■ THE PROBLEM ■
Here the job is to restate every entry word for word.

========================================

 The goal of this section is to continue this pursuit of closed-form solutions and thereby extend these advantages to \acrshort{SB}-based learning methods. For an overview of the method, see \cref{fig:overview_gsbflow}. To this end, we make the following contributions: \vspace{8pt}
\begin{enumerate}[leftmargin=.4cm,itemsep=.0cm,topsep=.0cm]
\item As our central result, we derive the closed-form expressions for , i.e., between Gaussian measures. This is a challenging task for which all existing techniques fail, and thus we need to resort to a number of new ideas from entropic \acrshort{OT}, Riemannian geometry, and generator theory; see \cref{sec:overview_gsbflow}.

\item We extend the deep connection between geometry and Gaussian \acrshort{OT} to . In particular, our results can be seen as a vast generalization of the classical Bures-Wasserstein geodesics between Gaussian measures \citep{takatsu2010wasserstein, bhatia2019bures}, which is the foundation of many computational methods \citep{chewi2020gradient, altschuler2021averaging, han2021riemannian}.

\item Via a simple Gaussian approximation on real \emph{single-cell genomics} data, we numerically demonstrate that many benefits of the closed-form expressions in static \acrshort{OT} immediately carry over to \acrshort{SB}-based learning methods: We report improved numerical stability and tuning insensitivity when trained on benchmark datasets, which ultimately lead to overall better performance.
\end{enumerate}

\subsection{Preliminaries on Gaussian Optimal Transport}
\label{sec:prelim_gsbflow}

========================================

■ OUTPUT FOR THIS EXERCISE ■
 The goal of this section is to continue this pursuit of closed-form solutions and thereby extend these advantages to \acrshort{SB}-based learning methods. For an overview of the method, see \cref{fig:overview_gsbflow}. To this end, we make the following contributions: \vspace{8pt}
\begin{enumerate}[leftmargin=.4cm,itemsep=.0cm,topsep=.0cm]
\item As our central result, we derive the closed-form expressions for , i.e., between Gaussian measures. This is a challenging task for which all existing techniques fail, and thus we need to resort to a number of new ideas from entropic \acrshort{OT}, Riemannian geometry, and generator theory; see \cref{sec:overview_gsbflow}.

\item We extend the deep connection between geometry and Gaussian \acrshort{OT} to . In particular, our results can be seen as a vast generalization of the classical Bures-Wasserstein geodesics between Gaussian measures \citep{takatsu2010wasserstein, bhatia2019bures}, which is the foundation of many computational methods \citep{chewi2020gradient, altschuler2021averaging, han2021riemannian}.

\item Via a simple Gaussian approximation on real \emph{single-cell genomics} data, we numerically demonstrate that many benefits of the closed-form expressions in static \acrshort{OT} immediately carry over to \acrshort{SB}-based learning methods: We report improved numerical stability and tuning insensitivity when trained on benchmark datasets, which ultimately lead to overall better performance.
\end{enumerate}

\subsection{Preliminaries on Gaussian Optimal Transport}
\label{sec:prelim_gsbflow}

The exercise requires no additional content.